If the slope is more or less parallel to the side of the building, I'd suggest building a new reinforced concrete block wall on a wide, cast footing that is next to and parallel to the side wall, waterproofed, With careful support of the side wall- a good sized lower plate could sit on the top of the new block wall, supporting the exiting /rebuilt side wall and then veneered with boulders so as to hide it. This would mean the interior of that wall would be exposed to the interior of the room and for that, the inside face could again be cosmetically veneered with stone.

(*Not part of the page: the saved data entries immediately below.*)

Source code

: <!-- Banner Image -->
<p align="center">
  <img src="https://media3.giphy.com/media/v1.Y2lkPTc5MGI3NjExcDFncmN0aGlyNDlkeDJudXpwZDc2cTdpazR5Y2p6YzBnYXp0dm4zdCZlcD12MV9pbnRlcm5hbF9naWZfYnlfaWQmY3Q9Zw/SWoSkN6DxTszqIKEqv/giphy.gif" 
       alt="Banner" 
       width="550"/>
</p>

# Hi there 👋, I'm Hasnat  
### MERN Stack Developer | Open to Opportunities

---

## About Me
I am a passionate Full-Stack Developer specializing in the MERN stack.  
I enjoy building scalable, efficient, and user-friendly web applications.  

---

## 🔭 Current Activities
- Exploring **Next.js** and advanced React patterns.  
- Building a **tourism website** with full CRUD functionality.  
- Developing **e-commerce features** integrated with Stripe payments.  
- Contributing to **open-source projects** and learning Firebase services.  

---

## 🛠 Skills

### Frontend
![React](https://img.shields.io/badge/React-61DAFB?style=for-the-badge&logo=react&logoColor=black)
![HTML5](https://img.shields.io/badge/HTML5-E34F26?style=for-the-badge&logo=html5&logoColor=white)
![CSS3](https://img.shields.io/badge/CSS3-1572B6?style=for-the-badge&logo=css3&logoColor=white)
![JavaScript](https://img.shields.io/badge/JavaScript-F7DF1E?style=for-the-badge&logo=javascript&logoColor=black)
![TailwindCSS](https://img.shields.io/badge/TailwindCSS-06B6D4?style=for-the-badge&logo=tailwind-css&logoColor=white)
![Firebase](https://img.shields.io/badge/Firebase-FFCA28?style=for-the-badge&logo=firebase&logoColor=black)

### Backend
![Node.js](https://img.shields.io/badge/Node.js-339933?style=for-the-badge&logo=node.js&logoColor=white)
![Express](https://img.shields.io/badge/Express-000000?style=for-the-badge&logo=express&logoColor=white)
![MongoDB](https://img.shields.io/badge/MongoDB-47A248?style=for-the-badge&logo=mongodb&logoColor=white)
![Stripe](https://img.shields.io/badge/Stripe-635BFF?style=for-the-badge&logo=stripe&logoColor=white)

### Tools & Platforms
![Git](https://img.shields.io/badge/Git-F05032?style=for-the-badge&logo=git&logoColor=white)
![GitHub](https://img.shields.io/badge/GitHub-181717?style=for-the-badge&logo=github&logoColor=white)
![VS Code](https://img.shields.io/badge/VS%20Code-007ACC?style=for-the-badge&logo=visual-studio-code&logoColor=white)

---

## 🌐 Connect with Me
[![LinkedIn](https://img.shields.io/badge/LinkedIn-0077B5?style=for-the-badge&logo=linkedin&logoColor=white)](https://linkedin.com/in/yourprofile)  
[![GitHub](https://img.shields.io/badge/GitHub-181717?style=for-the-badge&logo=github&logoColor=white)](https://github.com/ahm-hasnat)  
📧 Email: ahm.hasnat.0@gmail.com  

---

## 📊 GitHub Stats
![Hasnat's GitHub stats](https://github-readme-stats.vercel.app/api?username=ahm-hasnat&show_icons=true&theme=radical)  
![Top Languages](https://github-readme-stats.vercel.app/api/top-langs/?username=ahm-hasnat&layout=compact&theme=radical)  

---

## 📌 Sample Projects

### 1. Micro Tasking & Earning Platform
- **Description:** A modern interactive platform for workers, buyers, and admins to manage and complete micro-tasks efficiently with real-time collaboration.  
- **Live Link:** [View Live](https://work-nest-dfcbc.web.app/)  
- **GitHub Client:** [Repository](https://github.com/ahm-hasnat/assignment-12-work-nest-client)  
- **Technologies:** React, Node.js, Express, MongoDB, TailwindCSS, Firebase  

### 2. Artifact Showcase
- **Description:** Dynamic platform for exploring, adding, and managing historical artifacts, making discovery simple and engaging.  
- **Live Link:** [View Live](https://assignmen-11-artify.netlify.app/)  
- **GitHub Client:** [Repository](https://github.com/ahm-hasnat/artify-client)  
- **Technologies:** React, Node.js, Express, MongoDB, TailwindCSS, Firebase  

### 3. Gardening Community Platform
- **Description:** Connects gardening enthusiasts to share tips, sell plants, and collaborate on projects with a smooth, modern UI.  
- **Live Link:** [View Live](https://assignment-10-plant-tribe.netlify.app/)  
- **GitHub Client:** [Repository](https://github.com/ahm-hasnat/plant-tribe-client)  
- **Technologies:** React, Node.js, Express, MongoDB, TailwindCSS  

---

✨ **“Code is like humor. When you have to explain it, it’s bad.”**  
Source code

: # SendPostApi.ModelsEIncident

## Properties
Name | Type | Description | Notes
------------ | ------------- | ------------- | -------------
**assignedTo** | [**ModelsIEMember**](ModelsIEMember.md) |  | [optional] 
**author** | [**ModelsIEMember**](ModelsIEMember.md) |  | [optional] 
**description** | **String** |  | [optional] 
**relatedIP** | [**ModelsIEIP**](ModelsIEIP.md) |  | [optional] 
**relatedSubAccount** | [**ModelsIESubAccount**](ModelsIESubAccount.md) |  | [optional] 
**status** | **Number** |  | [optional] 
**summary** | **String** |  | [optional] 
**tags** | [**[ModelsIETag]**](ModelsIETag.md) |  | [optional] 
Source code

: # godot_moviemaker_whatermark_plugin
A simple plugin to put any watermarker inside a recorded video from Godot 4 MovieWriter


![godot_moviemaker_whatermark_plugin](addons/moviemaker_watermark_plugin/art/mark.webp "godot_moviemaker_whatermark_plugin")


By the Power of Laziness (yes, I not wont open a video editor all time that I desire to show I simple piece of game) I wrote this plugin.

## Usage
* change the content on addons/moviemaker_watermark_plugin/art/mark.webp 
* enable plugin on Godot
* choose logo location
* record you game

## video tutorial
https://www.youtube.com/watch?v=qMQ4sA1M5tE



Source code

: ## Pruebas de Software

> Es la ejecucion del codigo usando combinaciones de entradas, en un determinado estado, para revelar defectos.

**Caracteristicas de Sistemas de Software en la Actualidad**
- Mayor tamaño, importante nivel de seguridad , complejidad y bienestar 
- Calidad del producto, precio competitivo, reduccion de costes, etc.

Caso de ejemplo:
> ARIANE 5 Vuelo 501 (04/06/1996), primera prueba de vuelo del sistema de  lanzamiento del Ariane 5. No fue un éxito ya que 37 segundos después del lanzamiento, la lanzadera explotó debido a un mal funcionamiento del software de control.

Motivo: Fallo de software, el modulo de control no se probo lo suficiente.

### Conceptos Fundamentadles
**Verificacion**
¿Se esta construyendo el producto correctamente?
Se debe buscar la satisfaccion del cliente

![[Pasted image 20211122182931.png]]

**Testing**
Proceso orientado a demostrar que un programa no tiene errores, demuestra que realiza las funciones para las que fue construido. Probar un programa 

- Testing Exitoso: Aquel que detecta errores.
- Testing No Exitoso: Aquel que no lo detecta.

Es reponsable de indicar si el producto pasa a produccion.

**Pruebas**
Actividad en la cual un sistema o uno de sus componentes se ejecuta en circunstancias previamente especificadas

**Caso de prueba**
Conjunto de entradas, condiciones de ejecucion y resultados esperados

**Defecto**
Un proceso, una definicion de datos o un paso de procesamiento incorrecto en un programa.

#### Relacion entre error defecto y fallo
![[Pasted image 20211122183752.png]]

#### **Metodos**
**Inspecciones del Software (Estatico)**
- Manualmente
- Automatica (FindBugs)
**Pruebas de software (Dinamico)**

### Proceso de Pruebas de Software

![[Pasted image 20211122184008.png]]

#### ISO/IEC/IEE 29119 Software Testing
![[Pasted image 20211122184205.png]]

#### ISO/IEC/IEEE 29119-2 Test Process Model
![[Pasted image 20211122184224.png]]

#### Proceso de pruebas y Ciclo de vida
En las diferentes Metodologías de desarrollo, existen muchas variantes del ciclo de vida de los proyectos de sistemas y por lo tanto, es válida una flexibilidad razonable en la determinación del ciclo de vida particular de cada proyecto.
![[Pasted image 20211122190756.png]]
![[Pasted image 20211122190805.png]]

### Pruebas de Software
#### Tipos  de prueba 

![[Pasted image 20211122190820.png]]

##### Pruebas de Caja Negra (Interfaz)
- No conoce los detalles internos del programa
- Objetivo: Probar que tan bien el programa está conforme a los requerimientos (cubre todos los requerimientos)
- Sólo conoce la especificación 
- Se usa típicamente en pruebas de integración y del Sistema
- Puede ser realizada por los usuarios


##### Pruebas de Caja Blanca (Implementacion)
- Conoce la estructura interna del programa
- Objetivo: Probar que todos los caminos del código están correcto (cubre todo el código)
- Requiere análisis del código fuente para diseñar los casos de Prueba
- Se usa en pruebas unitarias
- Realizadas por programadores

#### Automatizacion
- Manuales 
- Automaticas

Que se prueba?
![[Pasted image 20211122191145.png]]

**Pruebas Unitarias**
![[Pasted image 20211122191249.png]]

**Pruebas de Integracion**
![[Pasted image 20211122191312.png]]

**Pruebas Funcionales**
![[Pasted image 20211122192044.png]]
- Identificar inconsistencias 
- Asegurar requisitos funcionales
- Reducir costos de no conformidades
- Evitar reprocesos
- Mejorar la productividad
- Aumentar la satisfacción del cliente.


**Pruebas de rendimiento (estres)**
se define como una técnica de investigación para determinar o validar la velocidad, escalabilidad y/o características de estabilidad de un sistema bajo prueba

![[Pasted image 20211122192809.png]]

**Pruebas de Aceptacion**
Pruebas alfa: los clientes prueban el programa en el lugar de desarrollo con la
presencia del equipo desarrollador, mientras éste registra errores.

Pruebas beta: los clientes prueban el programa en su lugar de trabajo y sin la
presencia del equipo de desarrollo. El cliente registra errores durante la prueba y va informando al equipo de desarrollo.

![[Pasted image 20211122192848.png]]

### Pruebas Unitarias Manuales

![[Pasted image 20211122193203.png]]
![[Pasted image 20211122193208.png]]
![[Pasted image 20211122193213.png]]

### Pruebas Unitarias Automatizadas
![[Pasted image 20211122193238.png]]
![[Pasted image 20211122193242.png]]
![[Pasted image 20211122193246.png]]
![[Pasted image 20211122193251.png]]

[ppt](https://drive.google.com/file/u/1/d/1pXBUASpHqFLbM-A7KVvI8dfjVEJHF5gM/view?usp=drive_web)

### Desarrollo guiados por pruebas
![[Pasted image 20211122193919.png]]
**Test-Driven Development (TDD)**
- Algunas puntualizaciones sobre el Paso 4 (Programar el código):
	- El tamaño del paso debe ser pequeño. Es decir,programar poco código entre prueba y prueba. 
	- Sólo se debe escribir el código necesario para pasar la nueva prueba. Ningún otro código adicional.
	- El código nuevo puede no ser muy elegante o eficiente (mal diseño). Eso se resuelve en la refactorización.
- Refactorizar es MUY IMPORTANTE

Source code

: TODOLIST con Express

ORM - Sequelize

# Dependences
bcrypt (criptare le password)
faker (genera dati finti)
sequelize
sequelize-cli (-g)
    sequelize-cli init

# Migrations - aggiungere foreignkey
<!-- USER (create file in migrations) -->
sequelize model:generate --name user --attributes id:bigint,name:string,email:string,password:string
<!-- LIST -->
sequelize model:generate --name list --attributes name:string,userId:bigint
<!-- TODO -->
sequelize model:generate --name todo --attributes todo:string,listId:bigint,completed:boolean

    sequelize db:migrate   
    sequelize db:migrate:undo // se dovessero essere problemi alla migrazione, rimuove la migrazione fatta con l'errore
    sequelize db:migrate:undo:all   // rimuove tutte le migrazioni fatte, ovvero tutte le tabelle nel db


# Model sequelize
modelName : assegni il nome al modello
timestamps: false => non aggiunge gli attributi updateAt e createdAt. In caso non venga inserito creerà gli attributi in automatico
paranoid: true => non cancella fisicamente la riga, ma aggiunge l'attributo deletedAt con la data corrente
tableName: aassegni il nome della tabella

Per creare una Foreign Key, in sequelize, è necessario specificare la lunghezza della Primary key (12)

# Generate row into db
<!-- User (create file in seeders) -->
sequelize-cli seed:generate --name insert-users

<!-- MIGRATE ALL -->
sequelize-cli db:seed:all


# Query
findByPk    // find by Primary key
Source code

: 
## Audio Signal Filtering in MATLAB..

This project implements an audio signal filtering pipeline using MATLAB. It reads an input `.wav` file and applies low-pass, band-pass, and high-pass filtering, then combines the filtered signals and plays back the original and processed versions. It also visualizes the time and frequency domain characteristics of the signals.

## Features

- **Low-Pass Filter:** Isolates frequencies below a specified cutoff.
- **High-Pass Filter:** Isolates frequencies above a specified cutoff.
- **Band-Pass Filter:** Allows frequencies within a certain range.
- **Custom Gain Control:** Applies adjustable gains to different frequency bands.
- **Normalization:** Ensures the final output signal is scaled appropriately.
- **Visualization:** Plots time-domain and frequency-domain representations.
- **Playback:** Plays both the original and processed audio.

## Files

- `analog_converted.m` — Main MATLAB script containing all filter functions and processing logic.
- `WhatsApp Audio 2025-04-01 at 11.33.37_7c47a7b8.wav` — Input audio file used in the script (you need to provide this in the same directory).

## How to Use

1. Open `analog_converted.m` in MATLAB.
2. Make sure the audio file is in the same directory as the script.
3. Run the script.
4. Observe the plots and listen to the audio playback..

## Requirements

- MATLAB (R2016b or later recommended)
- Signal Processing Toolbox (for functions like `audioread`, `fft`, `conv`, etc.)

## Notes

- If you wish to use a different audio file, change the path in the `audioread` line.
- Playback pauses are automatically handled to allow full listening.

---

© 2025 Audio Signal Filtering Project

It's not too clear as to the angle between the building and the slope , but the way the boulder is pushed into the structure shows there is force along a line parallel to the front of the building. This would complicate things as draining water into the side side of the building is damaging and could eventually push in the wall. In that scenario, consider excavating at least 7' back and building a concrete footing with key, a reinforced block wall with some height above the slope, add a concrete drainage swale behind the retaining wall freeboard that drains slope water off to the side, then add a footing next to the building foundation, dowel that into the existing footings and build another concrete retaining wall about 4' high, waterproof it, veneer it with boulders, then backfill the area between the two walls so it it slopes up to cover a good bit of the upper wall but still leaved and area next to the lower wall that drain slightly back from the lower wall. That should have a French drain with a perforated pipe.

If you provide photos showing the conditions on the side and black of the building- the way the slope interacts the structure, I'd be glad to make more suggestions.

Alan Caro

Tom M King
10-14-2018, 7:38 PM
This is some of the type work that I do for a living, but I only work within 10 miles of home, and you are a bit farther than that. Most of it involves figuring it out as you go along.

One thing I do for retaining walls is use block lintels (cast, reinforced concrete to go over door, and window openings in masonry buildings) for deadmen (anchors), to tie the wall back into the hill. I use pieces of steel laid in the wall (sometimes you have to drill holes in stones), as ties, and cabled to the deadmen back uphill. Coat the galvanized cables with waterproof grease before wrapping them back up. I rent a walk behind trencher to cut trenches for the cables, and deadmen, for one reason that it gives a nice straight, undisturbed face to pull the deadmen against.

Even if I was going to do that job, I couldn't tell you exactly how I would do it until we started digging. There are different puzzles to solve every day.

Peter Kelly
10-14-2018, 10:24 PM
Where abouts in NH? There’s a shutter company in Center Ossipee that restored an old mill that their shop is currently located in: http://beechrivermill.com/about.php?page=restoration

They might be able to refer you to someone if you’re not far from the Lakes Region.

William Hodge
10-15-2018, 6:56 AM
Talk to these people.

https://nhpreservation.org/

(603) 224-2281

The New Hampshire Preservation Alliance can help talk to the right people and help you understand what you have, and how to preserve it for the future.